START Dataset entries

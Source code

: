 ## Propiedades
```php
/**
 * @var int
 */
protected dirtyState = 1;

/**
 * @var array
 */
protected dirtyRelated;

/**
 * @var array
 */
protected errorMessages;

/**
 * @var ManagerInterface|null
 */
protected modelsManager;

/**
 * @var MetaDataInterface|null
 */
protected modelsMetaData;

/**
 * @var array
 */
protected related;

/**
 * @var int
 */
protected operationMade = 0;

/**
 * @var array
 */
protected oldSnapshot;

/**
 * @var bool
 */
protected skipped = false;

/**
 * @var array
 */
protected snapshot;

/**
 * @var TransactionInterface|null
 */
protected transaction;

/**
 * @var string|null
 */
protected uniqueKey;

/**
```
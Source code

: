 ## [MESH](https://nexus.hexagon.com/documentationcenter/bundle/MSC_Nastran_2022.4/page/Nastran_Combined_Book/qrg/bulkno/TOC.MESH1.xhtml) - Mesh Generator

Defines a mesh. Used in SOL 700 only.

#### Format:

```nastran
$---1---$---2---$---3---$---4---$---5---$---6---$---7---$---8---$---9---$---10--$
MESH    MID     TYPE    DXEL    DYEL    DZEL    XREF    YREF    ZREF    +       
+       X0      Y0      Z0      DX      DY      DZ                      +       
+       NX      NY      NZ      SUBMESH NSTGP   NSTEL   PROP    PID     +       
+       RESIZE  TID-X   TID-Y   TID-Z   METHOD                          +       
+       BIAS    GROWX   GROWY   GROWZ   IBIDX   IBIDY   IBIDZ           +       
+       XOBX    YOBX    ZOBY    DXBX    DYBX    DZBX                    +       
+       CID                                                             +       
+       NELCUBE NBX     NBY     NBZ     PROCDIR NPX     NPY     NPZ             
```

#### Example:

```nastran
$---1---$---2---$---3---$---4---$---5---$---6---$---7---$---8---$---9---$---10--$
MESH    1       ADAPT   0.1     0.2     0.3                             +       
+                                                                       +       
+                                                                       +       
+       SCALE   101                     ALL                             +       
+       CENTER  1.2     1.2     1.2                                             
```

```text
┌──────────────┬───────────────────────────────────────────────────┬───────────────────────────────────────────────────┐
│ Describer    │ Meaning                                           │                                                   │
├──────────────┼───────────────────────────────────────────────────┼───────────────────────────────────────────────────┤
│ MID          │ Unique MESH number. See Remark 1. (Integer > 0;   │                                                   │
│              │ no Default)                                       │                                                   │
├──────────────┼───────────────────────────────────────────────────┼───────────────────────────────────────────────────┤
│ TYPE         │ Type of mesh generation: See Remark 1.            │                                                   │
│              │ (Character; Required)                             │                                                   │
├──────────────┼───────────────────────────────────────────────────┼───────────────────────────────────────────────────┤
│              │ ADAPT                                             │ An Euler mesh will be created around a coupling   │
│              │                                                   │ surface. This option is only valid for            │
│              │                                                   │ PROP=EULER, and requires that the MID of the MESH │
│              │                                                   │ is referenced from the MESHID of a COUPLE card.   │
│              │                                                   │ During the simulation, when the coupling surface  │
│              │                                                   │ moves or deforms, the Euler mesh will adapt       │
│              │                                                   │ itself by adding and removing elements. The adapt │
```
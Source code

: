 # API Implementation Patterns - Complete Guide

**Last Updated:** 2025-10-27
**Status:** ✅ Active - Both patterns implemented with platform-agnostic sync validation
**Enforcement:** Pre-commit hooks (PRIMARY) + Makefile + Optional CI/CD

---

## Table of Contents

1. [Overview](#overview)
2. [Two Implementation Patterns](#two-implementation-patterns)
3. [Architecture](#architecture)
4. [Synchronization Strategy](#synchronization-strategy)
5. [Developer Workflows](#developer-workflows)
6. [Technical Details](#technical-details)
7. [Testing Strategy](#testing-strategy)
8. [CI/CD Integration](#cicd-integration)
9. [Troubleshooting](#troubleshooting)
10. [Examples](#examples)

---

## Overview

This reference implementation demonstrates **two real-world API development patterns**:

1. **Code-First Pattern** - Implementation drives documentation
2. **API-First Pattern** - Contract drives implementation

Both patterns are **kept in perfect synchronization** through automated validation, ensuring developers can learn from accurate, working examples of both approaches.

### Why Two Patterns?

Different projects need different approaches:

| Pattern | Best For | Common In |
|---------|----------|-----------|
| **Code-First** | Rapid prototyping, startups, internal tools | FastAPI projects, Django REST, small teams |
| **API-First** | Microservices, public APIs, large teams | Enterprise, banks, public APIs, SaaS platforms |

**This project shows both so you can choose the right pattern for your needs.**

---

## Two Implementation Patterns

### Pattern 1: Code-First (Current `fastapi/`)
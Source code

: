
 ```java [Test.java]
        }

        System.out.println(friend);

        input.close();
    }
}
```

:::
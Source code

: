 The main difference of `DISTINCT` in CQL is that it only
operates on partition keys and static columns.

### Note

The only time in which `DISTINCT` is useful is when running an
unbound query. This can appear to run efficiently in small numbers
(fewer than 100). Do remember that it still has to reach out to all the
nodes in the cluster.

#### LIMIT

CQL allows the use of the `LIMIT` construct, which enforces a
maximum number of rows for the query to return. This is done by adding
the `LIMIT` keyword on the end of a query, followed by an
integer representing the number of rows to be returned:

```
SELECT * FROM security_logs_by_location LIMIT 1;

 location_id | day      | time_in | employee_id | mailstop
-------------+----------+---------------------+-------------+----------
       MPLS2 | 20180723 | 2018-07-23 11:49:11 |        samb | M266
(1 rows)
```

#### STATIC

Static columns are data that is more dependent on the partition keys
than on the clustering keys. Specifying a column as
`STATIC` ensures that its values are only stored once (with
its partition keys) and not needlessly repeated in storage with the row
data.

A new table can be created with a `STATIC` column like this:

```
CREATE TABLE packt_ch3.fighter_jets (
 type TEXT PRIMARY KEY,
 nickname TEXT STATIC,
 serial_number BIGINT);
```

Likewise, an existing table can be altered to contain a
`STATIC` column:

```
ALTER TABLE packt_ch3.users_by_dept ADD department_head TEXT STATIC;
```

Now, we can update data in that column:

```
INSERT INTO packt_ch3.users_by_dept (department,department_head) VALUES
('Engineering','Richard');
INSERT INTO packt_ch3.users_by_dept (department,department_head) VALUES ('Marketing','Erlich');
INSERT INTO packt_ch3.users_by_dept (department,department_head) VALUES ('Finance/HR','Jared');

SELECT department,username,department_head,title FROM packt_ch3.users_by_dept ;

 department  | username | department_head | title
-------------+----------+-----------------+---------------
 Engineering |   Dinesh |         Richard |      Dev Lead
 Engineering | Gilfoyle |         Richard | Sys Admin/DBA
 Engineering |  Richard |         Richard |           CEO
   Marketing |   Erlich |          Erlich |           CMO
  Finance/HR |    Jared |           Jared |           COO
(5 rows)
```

END Dataset entries

Required action :: Every record above is to be written out exactly.

Finished task ::
Source code

: ## Propiedades
```php
/**
 * @var int
 */
protected dirtyState = 1;

/**
 * @var array
 */
protected dirtyRelated;

/**
 * @var array
 */
protected errorMessages;

/**
 * @var ManagerInterface|null
 */
protected modelsManager;

/**
 * @var MetaDataInterface|null
 */
protected modelsMetaData;

/**
 * @var array
 */
protected related;

/**
 * @var int
 */
protected operationMade = 0;

/**
 * @var array
 */
protected oldSnapshot;

/**
 * @var bool
 */
protected skipped = false;

/**
 * @var array
 */
protected snapshot;

/**
 * @var TransactionInterface|null
 */
protected transaction;

/**
 * @var string|null
 */
protected uniqueKey;

/**
```
Source code

: ## [MESH](https://nexus.hexagon.com/documentationcenter/bundle/MSC_Nastran_2022.4/page/Nastran_Combined_Book/qrg/bulkno/TOC.MESH1.xhtml) - Mesh Generator

Defines a mesh. Used in SOL 700 only.

#### Format:

```nastran
$---1---$---2---$---3---$---4---$---5---$---6---$---7---$---8---$---9---$---10--$
MESH    MID     TYPE    DXEL    DYEL    DZEL    XREF    YREF    ZREF    +       
+       X0      Y0      Z0      DX      DY      DZ                      +       
+       NX      NY      NZ      SUBMESH NSTGP   NSTEL   PROP    PID     +       
+       RESIZE  TID-X   TID-Y   TID-Z   METHOD                          +       
+       BIAS    GROWX   GROWY   GROWZ   IBIDX   IBIDY   IBIDZ           +       
+       XOBX    YOBX    ZOBY    DXBX    DYBX    DZBX                    +       
+       CID                                                             +       
+       NELCUBE NBX     NBY     NBZ     PROCDIR NPX     NPY     NPZ             
```

#### Example:

```nastran
$---1---$---2---$---3---$---4---$---5---$---6---$---7---$---8---$---9---$---10--$
MESH    1       ADAPT   0.1     0.2     0.3                             +       
+                                                                       +       
+                                                                       +       
+       SCALE   101                     ALL                             +       
+       CENTER  1.2     1.2     1.2                                             
```

```text
┌──────────────┬───────────────────────────────────────────────────┬───────────────────────────────────────────────────┐
│ Describer    │ Meaning                                           │                                                   │
├──────────────┼───────────────────────────────────────────────────┼───────────────────────────────────────────────────┤
│ MID          │ Unique MESH number. See Remark 1. (Integer > 0;   │                                                   │
│              │ no Default)                                       │                                                   │
├──────────────┼───────────────────────────────────────────────────┼───────────────────────────────────────────────────┤
│ TYPE         │ Type of mesh generation: See Remark 1.            │                                                   │
│              │ (Character; Required)                             │                                                   │
├──────────────┼───────────────────────────────────────────────────┼───────────────────────────────────────────────────┤
│              │ ADAPT                                             │ An Euler mesh will be created around a coupling   │
│              │                                                   │ surface. This option is only valid for            │
│              │                                                   │ PROP=EULER, and requires that the MID of the MESH │
│              │                                                   │ is referenced from the MESHID of a COUPLE card.   │
│              │                                                   │ During the simulation, when the coupling surface  │
│              │                                                   │ moves or deforms, the Euler mesh will adapt       │
│              │                                                   │ itself by adding and removing elements. The adapt │
```
Source code

: # API Implementation Patterns - Complete Guide

**Last Updated:** 2025-10-27
**Status:** ✅ Active - Both patterns implemented with platform-agnostic sync validation
**Enforcement:** Pre-commit hooks (PRIMARY) + Makefile + Optional CI/CD

---

## Table of Contents

1. [Overview](#overview)
2. [Two Implementation Patterns](#two-implementation-patterns)
3. [Architecture](#architecture)
4. [Synchronization Strategy](#synchronization-strategy)
5. [Developer Workflows](#developer-workflows)
6. [Technical Details](#technical-details)
7. [Testing Strategy](#testing-strategy)
8. [CI/CD Integration](#cicd-integration)
9. [Troubleshooting](#troubleshooting)
10. [Examples](#examples)

---

## Overview

This reference implementation demonstrates **two real-world API development patterns**:

1. **Code-First Pattern** - Implementation drives documentation
2. **API-First Pattern** - Contract drives implementation

Both patterns are **kept in perfect synchronization** through automated validation, ensuring developers can learn from accurate, working examples of both approaches.

### Why Two Patterns?

Different projects need different approaches:

| Pattern | Best For | Common In |
|---------|----------|-----------|
| **Code-First** | Rapid prototyping, startups, internal tools | FastAPI projects, Django REST, small teams |
| **API-First** | Microservices, public APIs, large teams | Enterprise, banks, public APIs, SaaS platforms |

**This project shows both so you can choose the right pattern for your needs.**

---

## Two Implementation Patterns

### Pattern 1: Code-First (Current `fastapi/`)
Source code

:
 ```java [Test.java]
        }

        System.out.println(friend);

        input.close();
    }
}
```

:::
Source code

: The main difference of `DISTINCT` in CQL is that it only
operates on partition keys and static columns.

### Note

The only time in which `DISTINCT` is useful is when running an
unbound query. This can appear to run efficiently in small numbers
(fewer than 100). Do remember that it still has to reach out to all the
nodes in the cluster.

#### LIMIT

CQL allows the use of the `LIMIT` construct, which enforces a
maximum number of rows for the query to return. This is done by adding
the `LIMIT` keyword on the end of a query, followed by an
integer representing the number of rows to be returned:

```
SELECT * FROM security_logs_by_location LIMIT 1;

 location_id | day      | time_in | employee_id | mailstop
-------------+----------+---------------------+-------------+----------
       MPLS2 | 20180723 | 2018-07-23 11:49:11 |        samb | M266
(1 rows)
```

#### STATIC

Static columns are data that is more dependent on the partition keys
than on the clustering keys. Specifying a column as
`STATIC` ensures that its values are only stored once (with
its partition keys) and not needlessly repeated in storage with the row
data.

A new table can be created with a `STATIC` column like this:

```
CREATE TABLE packt_ch3.fighter_jets (
 type TEXT PRIMARY KEY,
 nickname TEXT STATIC,
 serial_number BIGINT);
```

Likewise, an existing table can be altered to contain a
`STATIC` column:

```
ALTER TABLE packt_ch3.users_by_dept ADD department_head TEXT STATIC;
```

Now, we can update data in that column:

```
INSERT INTO packt_ch3.users_by_dept (department,department_head) VALUES
('Engineering','Richard');
INSERT INTO packt_ch3.users_by_dept (department,department_head) VALUES ('Marketing','Erlich');
INSERT INTO packt_ch3.users_by_dept (department,department_head) VALUES ('Finance/HR','Jared');

SELECT department,username,department_head,title FROM packt_ch3.users_by_dept ;

 department  | username | department_head | title
-------------+----------+-----------------+---------------
 Engineering |   Dinesh |         Richard |      Dev Lead
 Engineering | Gilfoyle |         Richard | Sys Admin/DBA
 Engineering |  Richard |         Richard |           CEO
   Marketing |   Erlich |          Erlich |           CMO
  Finance/HR |    Jared |           Jared |           COO
(5 rows)
```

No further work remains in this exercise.